# SuSE 10 stürzt beim Abmelden/Reboot ab



## Aiju (16. Oktober 2005)

Ich habe ein Problem mit SuSE 10.
Seitdem ich den NVIDIA-Treiber draufgespielt habe,
funktioniert zwar die 3d-Beschleunigung, dafür aber klappt kein Abmelden/Reboot mehr.
Oben links wird immer nur ein Unterstrich(_) angezeigt.


----------



## monger (18. Oktober 2005)

Hast du den Original-Nvidiatreiber drauf? Ich hatte das Problem auch mal (auch mit Suse 10).

Es kann auch sein, dass du versehentlich eine falsche Version erwischt hast (Beta o.ä.).
Du musst das Ganze etwas detaillierter beschreiben.
Das ist sonst so als sagte ich zu dir: "Ich war gestern beim Metzger und den kann ich dir garnicht empfehlen!".


----------



## Aiju (18. Oktober 2005)

> Hast du den Original-Nvidiatreiber drauf?


Ja


> Es kann auch sein, dass du versehentlich eine falsche Version erwischt hast (Beta o.ä.).


Mhhmm?

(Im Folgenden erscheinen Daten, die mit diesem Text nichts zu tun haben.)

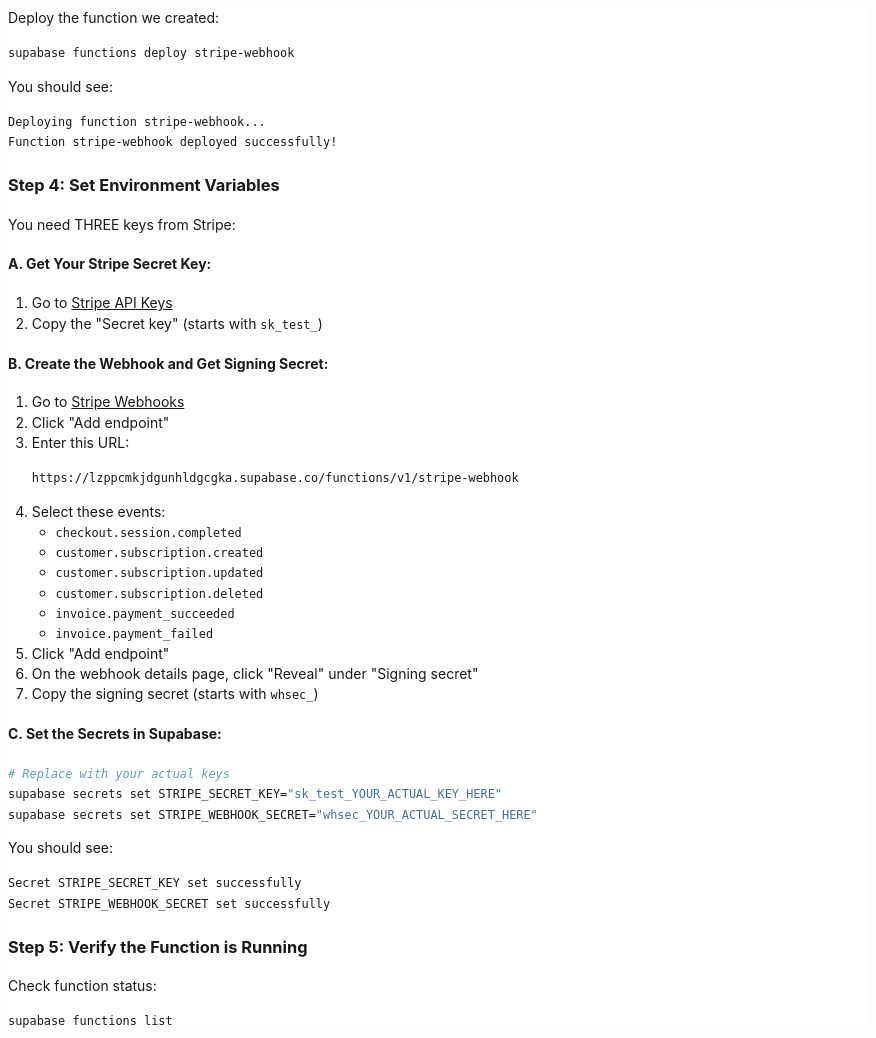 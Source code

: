 Deploy the function we created:
```bash
supabase functions deploy stripe-webhook
```

You should see:
```
Deploying function stripe-webhook...
Function stripe-webhook deployed successfully!
```

### Step 4: Set Environment Variables

You need THREE keys from Stripe:

#### A. Get Your Stripe Secret Key:
1. Go to [Stripe API Keys](https://dashboard.stripe.com/test/apikeys)
2. Copy the "Secret key" (starts with `sk_test_`)

#### B. Create the Webhook and Get Signing Secret:
1. Go to [Stripe Webhooks](https://dashboard.stripe.com/test/webhooks)
2. Click "Add endpoint"
3. Enter this URL: 
   ```
   https://lzppcmkjdgunhldgcgka.supabase.co/functions/v1/stripe-webhook
   ```
4. Select these events:
   - `checkout.session.completed`
   - `customer.subscription.created`
   - `customer.subscription.updated`
   - `customer.subscription.deleted`
   - `invoice.payment_succeeded`
   - `invoice.payment_failed`
5. Click "Add endpoint"
6. On the webhook details page, click "Reveal" under "Signing secret"
7. Copy the signing secret (starts with `whsec_`)

#### C. Set the Secrets in Supabase:
```bash
# Replace with your actual keys
supabase secrets set STRIPE_SECRET_KEY="sk_test_YOUR_ACTUAL_KEY_HERE"
supabase secrets set STRIPE_WEBHOOK_SECRET="whsec_YOUR_ACTUAL_SECRET_HERE"
```

You should see:
```
Secret STRIPE_SECRET_KEY set successfully
Secret STRIPE_WEBHOOK_SECRET set successfully
```

### Step 5: Verify the Function is Running

Check function status:
```bash
supabase functions list
```
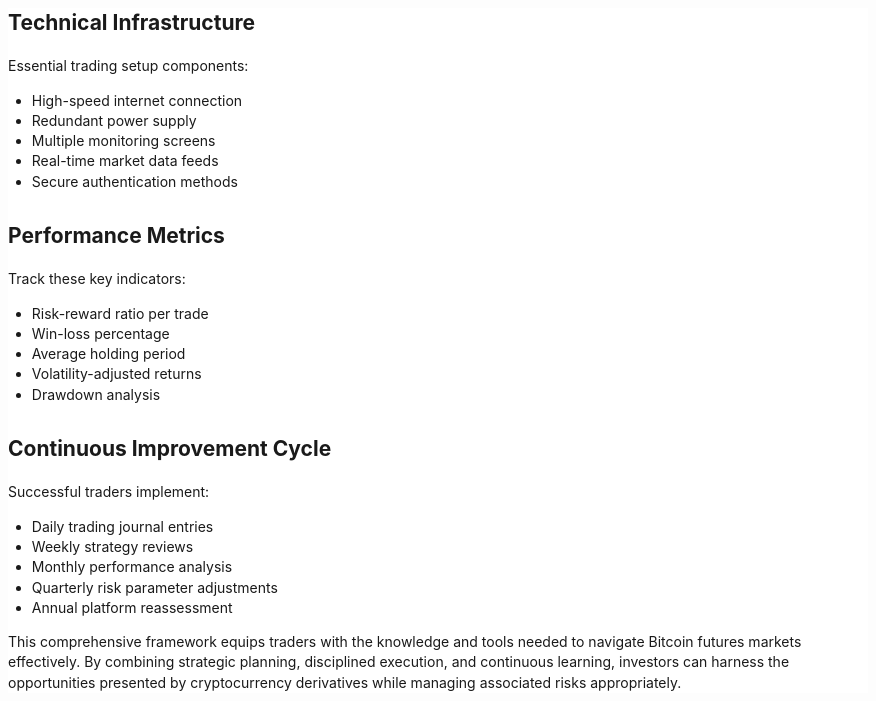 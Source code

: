 ## Technical Infrastructure

Essential trading setup components:
- High-speed internet connection
- Redundant power supply
- Multiple monitoring screens
- Real-time market data feeds
- Secure authentication methods

## Performance Metrics

Track these key indicators:
- Risk-reward ratio per trade
- Win-loss percentage
- Average holding period
- Volatility-adjusted returns
- Drawdown analysis

## Continuous Improvement Cycle

Successful traders implement:
- Daily trading journal entries
- Weekly strategy reviews
- Monthly performance analysis
- Quarterly risk parameter adjustments
- Annual platform reassessment

This comprehensive framework equips traders with the knowledge and tools needed to navigate Bitcoin futures markets effectively. By combining strategic planning, disciplined execution, and continuous learning, investors can harness the opportunities presented by cryptocurrency derivatives while managing associated risks appropriately.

Da schau her:


> Linux Display
> Linux Grafiktreiber - IA32
> Version: 1.0-7676
> Betriebssystem: Linux IA32
> Veröffentlichungsdatum: 9.8.2005





> Du musst das Ganze etwas detaillierter beschreiben.


1. KMenü
2. Abmelden
3. Als anderer Benutzer anmelden
4. Aufgehängt  ;-]


----------



## Aiju (20. Oktober 2005)

Bitte, bitte helft mir doch 
Mich nervt es zum Neustarten der KDE immer in den Runlevel 3 und wieder zurückzuwechseln!


----------